I'm wondering if this is environmental. Are you on a windows machine,
or a UNIX like machine? What version of perl are you using?

That was on win32: Perl v5.8.7; Async v0.10.

-jp

PS - by the way, upon further reflection I decided I would change:

sleep 10 while any{ not $_->{process}->ready() } @hosts;

to

sleep 10 while notall{ $_->{process}->ready() } @hosts;

but that's a style issue (and one less keystrokes to boot) :)~
 
K

Keith Keller

["Followup-To:" header set to comp.lang.perl.misc.]

[> Tad McClellan wrote:]

Please don't snip attributions!
Very astute observation. I use Google to post because it is convenient.
However both my work and home isp's news servers list perl.beginners as
a valid group. I readily accept that yours doesn't and you couldn't
post your TOFU comments to a nonexistent group.

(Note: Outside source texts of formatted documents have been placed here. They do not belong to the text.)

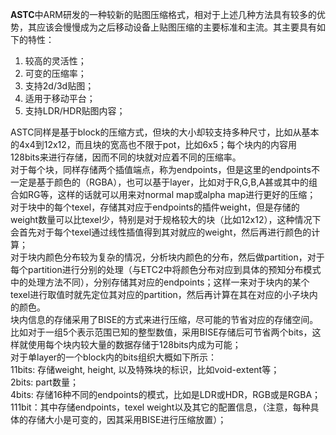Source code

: **ASTC**中ARM研发的一种较新的贴图压缩格式，相对于上述几种方法具有较多的优势，其应该会慢慢成为之后移动设备上贴图压缩的主要标准和主流。其主要具有如下的特性：

1.  较高的灵活性；
2.  可变的压缩率；
3.  支持2d/3d贴图；
4.  适用于移动平台；
5.  支持LDR/HDR贴图内容；

ASTC同样是基于block的压缩方式，但块的大小却较支持多种尺寸，比如从基本的4x4到12x12，而且块的宽高也不限于pot，比如6x5；每个块内的内容用128bits来进行存储，因而不同的块就对应着不同的压缩率。\
对于每个块，同样存储两个插值端点，称为endpoints，但是这里的endpoints不一定是基于颜色的（RGBA），也可以基于layer，比如对于R,G,B,A甚或其中的组合如RG等，这样的话就可以用来对normal
map或alpha map进行更好的压缩；\
对于块中的每个texel，存储其对应于endpoints的插件weight，但是存储的weight数量可以比texel少，特别是对于规格较大的块（比如12x12），这种情况下会首先对于每个texel通过线性插值得到其对就应的weight，然后再进行颜色的计算；\
对于块内颜色分布较为复杂的情况，分析块内颜色的分布，然后做partition，对于每个partition进行分别的处理（与ETC2中将颜色分布对应到具体的预知分布模式中的处理方法不同），分别存储其对应的endpoints；这样一来对于块内的某个texel进行取值时就先定位其对应的partition，然后再计算在其在对应的小子块内的颜色。\
块内信息的存储采用了BISE的方式来进行压缩，尽可能的节省对应的存储空间。比如对于一组5个表示范围已知的整型数值，采用BISE存储后可节省两个bits，这样就使用每个块内较大量的数据存储于128bits内成为可能；\
对于单layer的一个block内的bits组织大概如下所示：\
11bits: 存储weight, height, 以及特殊块的标识，比如void-extent等；\
2bits: part数量；\
4bits: 存储16种不同的endpoints的模式，比如是LDR或HDR，RGB或是RGBA；\
111bit：其中存储endpoints，texel
weight以及其它的配置信息，（注意，每种具体的存储大小是可变的，因其采用BISE进行压缩放置）；

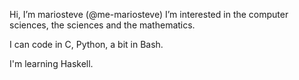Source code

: Hi, I’m mariosteve (@me-mariosteve)
I’m interested in the computer sciences, the sciences and the mathematics.

I can code in C, Python, a bit in Bash.

I'm learning Haskell.
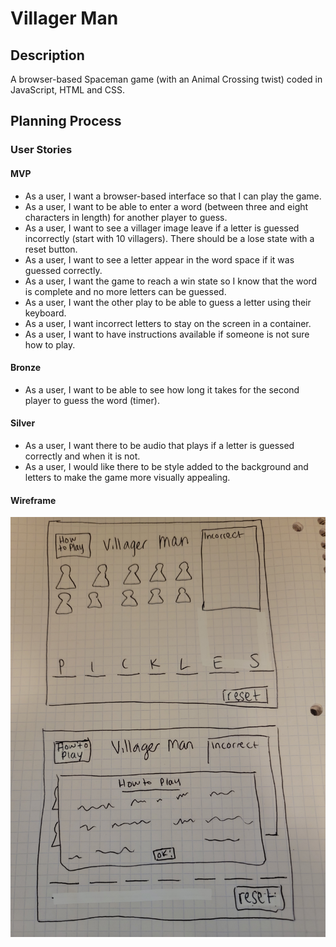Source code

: # Villager Man

## Description

A browser-based Spaceman game (with an Animal Crossing twist) coded in JavaScript, HTML and CSS.

## Planning Process

### User Stories

#### MVP

- As a user, I want a browser-based interface so that I can play the game.
- As a user, I want to be able to enter a word (between three and eight characters in length) for another player to guess.
- As a user, I want to see a villager image leave if a letter is guessed incorrectly (start with 10 villagers). There should be a lose state with a reset button.
- As a user, I want to see a letter appear in the word space if it was guessed correctly.
- As a user, I want the game to reach a win state so I know that the word is complete and no more letters can be guessed.
- As a user, I want the other play to be able to guess a letter using their keyboard.
- As a user, I want incorrect letters to stay on the screen in a container.
- As a user, I want to have instructions available if someone is not sure how to play.

#### Bronze

- As a user, I want to be able to see how long it takes for the second player to guess the word (timer).

#### Silver

- As a user, I want there to be audio that plays if a letter is guessed correctly and when it is not.
- As a user, I would like there to be style added to the background and letters to make the game more visually appealing.

#### Wireframe

![Villager Man Wireframe Image](https://github.com/ashleighrene/villager-man/blob/main/assets/Villager-Man-Wireframe.jpg)
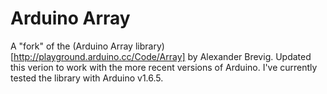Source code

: # Arduino Array
A "fork" of the (Arduino Array library)[http://playground.arduino.cc/Code/Array] by Alexander Brevig. Updated this verion to work with the more recent versions of Arduino. I've currently tested the library with Arduino v1.6.5.


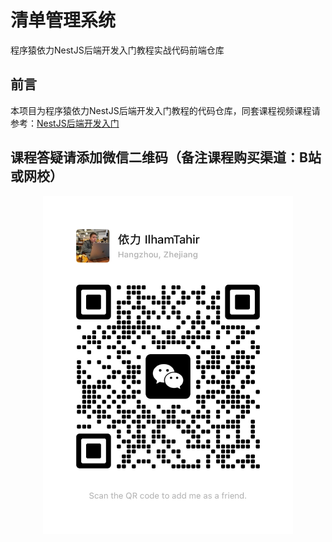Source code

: # 清单管理系统
程序猿依力NestJS后端开发入门教程实战代码前端仓库


## 前言

本项目为程序猿依力NestJS后端开发入门教程的代码仓库，同套课程视频课程请参考：[NestJS后端开发入门](https://edu.bili-tech.com/course/58)


## 课程答疑请添加微信二维码（备注课程购买渠道：B站或网校）

<center>
<img src="./assets/wechat-qr-code.jpg" width="400"/>
</center>

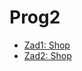# Prog2

- [Zad1: Shop](https://github.com/MASSHUU12/prog2/tree/main/zad1/zad1)
- [Zad2: Shop](https://github.com/MASSHUU12/prog2/tree/main/zad2/zad2)
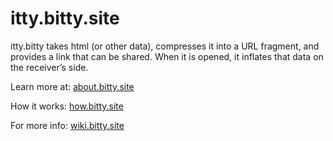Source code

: # itty.bitty.site

itty.bitty takes html (or other data), compresses it into a URL fragment, and provides a link that can be shared. When it is opened, it inflates that data on the receiver’s side.

Learn more at: [about.bitty.site](http://about.bitty.site)

How it works: [how.bitty.site](http://how.bitty.site)

For more info: [wiki.bitty.site]([http://wiki.bitty.site](https://github.com/alcor/itty-bitty/wiki/))
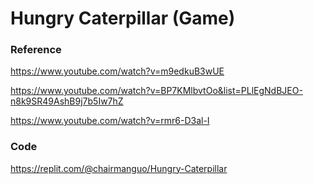 # Hungry Caterpillar (Game)

### Reference

https://www.youtube.com/watch?v=m9edkuB3wUE

https://www.youtube.com/watch?v=BP7KMlbvtOo&list=PLlEgNdBJEO-n8k9SR49AshB9j7b5Iw7hZ

https://www.youtube.com/watch?v=rmr6-D3al-I

### Code

https://replit.com/@chairmanguo/Hungry-Caterpillar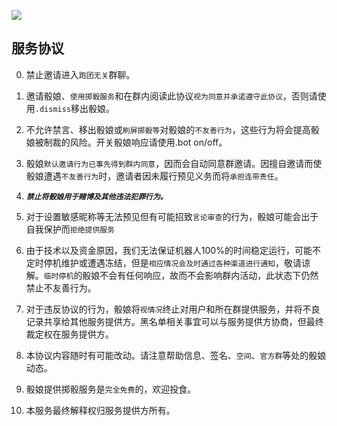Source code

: ![](/pics/⑨.png)

## 服务协议

0. 禁止邀请进入`跑团无关`群聊。  
1. 邀请骰娘、`使用掷骰服务`和在群内阅读此协议`视为同意并承诺遵守此协议`，否则请使用`.dismiss`移出骰娘。  
2. 不允许禁言、移出骰娘或`刷屏掷骰等`对骰娘的`不友善行为`，这些行为将会提高骰娘被制裁的风险。开关骰娘响应请使用.bot on/off。  
3. 骰娘`默认邀请行为已事先得到群内同意`，因而会自动同意群邀请。因擅自邀请而使骰娘遭遇`不友善行为`时，邀请者因未履行预见义务而将`承担连带责任`。

4. ***`禁止将骰娘用于赌博及其他违法犯罪行为。`***

5. 对于设置敏感昵称等无法预见但有可能招致`言论审查`的行为，骰娘可能会出于自我保护而`拒绝提供服务`  
6. 由于技术以及资金原因，我们无法保证机器人100%的时间稳定运行，可能不定时停机维护或遭遇冻结，但是`相应情况会及时通过各种渠道进行通知`，敬请谅解。`临时停机`的骰娘不会有任何响应，故而不会影响群内活动，此状态下仍然禁止不友善行为。  
7. 对于违反协议的行为，骰娘将`视情况`终止对用户和所在群提供服务，并将不良记录共享给其他服务提供方。黑名单相关事宜可以与服务提供方协商，但最终裁定权在服务提供方。  
8. 本协议内容随时有可能改动。请注意帮助信息、签名、`空间`、`官方群`等处的骰娘动态。  
9. 骰娘提供掷骰服务是`完全免费`的，欢迎投食。  
10. 本服务最终解释权归服务提供方所有。

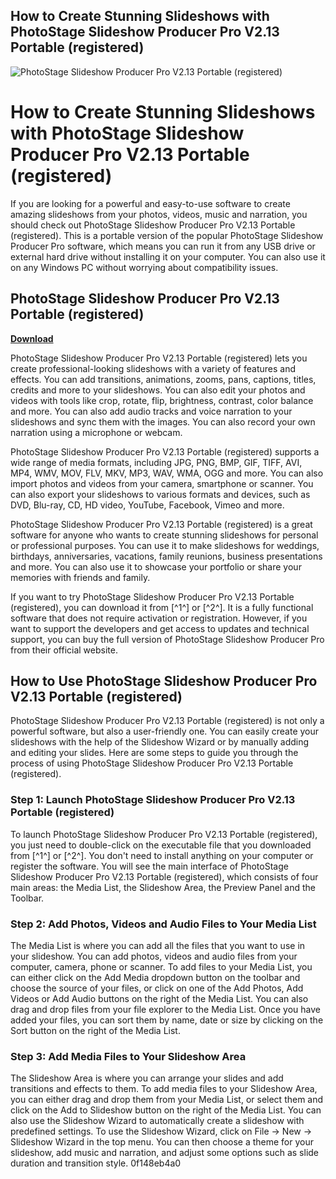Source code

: ## How to Create Stunning Slideshows with PhotoStage Slideshow Producer Pro V2.13 Portable (registered)

 
![PhotoStage Slideshow Producer Pro V2.13 Portable (registered)](https://encrypted-tbn0.gstatic.com/images?q=tbn:ANd9GcQNr-fomzxjV2YGWGW6JKmds-pt0CgELzxXmAVJ5_Dgn9mmSUcQe5UmWjk)

 
# How to Create Stunning Slideshows with PhotoStage Slideshow Producer Pro V2.13 Portable (registered)
 
If you are looking for a powerful and easy-to-use software to create amazing slideshows from your photos, videos, music and narration, you should check out PhotoStage Slideshow Producer Pro V2.13 Portable (registered). This is a portable version of the popular PhotoStage Slideshow Producer Pro software, which means you can run it from any USB drive or external hard drive without installing it on your computer. You can also use it on any Windows PC without worrying about compatibility issues.
 
## PhotoStage Slideshow Producer Pro V2.13 Portable (registered)


[**Download**](https://www.google.com/url?q=https%3A%2F%2Ffancli.com%2F2tLA6H&sa=D&sntz=1&usg=AOvVaw3BSuiQWJC8GHHRK8nybTAw)

 
PhotoStage Slideshow Producer Pro V2.13 Portable (registered) lets you create professional-looking slideshows with a variety of features and effects. You can add transitions, animations, zooms, pans, captions, titles, credits and more to your slideshows. You can also edit your photos and videos with tools like crop, rotate, flip, brightness, contrast, color balance and more. You can also add audio tracks and voice narration to your slideshows and sync them with the images. You can also record your own narration using a microphone or webcam.
 
PhotoStage Slideshow Producer Pro V2.13 Portable (registered) supports a wide range of media formats, including JPG, PNG, BMP, GIF, TIFF, AVI, MP4, WMV, MOV, FLV, MKV, MP3, WAV, WMA, OGG and more. You can also import photos and videos from your camera, smartphone or scanner. You can also export your slideshows to various formats and devices, such as DVD, Blu-ray, CD, HD video, YouTube, Facebook, Vimeo and more.
 
PhotoStage Slideshow Producer Pro V2.13 Portable (registered) is a great software for anyone who wants to create stunning slideshows for personal or professional purposes. You can use it to make slideshows for weddings, birthdays, anniversaries, vacations, family reunions, business presentations and more. You can also use it to showcase your portfolio or share your memories with friends and family.
 
If you want to try PhotoStage Slideshow Producer Pro V2.13 Portable (registered), you can download it from [^1^] or [^2^]. It is a fully functional software that does not require activation or registration. However, if you want to support the developers and get access to updates and technical support, you can buy the full version of PhotoStage Slideshow Producer Pro from their official website.
  
## How to Use PhotoStage Slideshow Producer Pro V2.13 Portable (registered)
 
PhotoStage Slideshow Producer Pro V2.13 Portable (registered) is not only a powerful software, but also a user-friendly one. You can easily create your slideshows with the help of the Slideshow Wizard or by manually adding and editing your slides. Here are some steps to guide you through the process of using PhotoStage Slideshow Producer Pro V2.13 Portable (registered).
 
### Step 1: Launch PhotoStage Slideshow Producer Pro V2.13 Portable (registered)
 
To launch PhotoStage Slideshow Producer Pro V2.13 Portable (registered), you just need to double-click on the executable file that you downloaded from [^1^] or [^2^]. You don't need to install anything on your computer or register the software. You will see the main interface of PhotoStage Slideshow Producer Pro V2.13 Portable (registered), which consists of four main areas: the Media List, the Slideshow Area, the Preview Panel and the Toolbar.
 
### Step 2: Add Photos, Videos and Audio Files to Your Media List
 
The Media List is where you can add all the files that you want to use in your slideshow. You can add photos, videos and audio files from your computer, camera, phone or scanner. To add files to your Media List, you can either click on the Add Media dropdown button on the toolbar and choose the source of your files, or click on one of the Add Photos, Add Videos or Add Audio buttons on the right of the Media List. You can also drag and drop files from your file explorer to the Media List. Once you have added your files, you can sort them by name, date or size by clicking on the Sort button on the right of the Media List.
 
### Step 3: Add Media Files to Your Slideshow Area
 
The Slideshow Area is where you can arrange your slides and add transitions and effects to them. To add media files to your Slideshow Area, you can either drag and drop them from your Media List, or select them and click on the Add to Slideshow button on the right of the Media List. You can also use the Slideshow Wizard to automatically create a slideshow with predefined settings. To use the Slideshow Wizard, click on File -> New -> Slideshow Wizard in the top menu. You can then choose a theme for your slideshow, add music and narration, and adjust some options such as slide duration and transition style.
 0f148eb4a0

Did you read the rest of Tad's comments about perl.beginners? It's
a mailing list gated to usenet, not a real newsgroup. Often posts
to those pseudogroups get sent to the bitbucket, either by your
own newsserver or by the mailing list in question. If you look at the
real archive (at http://www.nntp.perl.org/group/perl.beginners/) you'll
see your posts are not there. (Why Google groups misleadingly shows
them is beyond me.) If you want an answer from there, subscribe to the
mailing list.

It seems like you're making progress with your problem here, so if
you haven't read the Posting Guidelines, drop perl.beginners, and good
luck resolving the issue.

--keith
 
A

anno4000

Todd English said:
Anno,

I'm not sure I follow you. As a test I returned really really long
messages and I also tried changing the buffer size to in the perl
module to 10. In either case, I still see the same behavior.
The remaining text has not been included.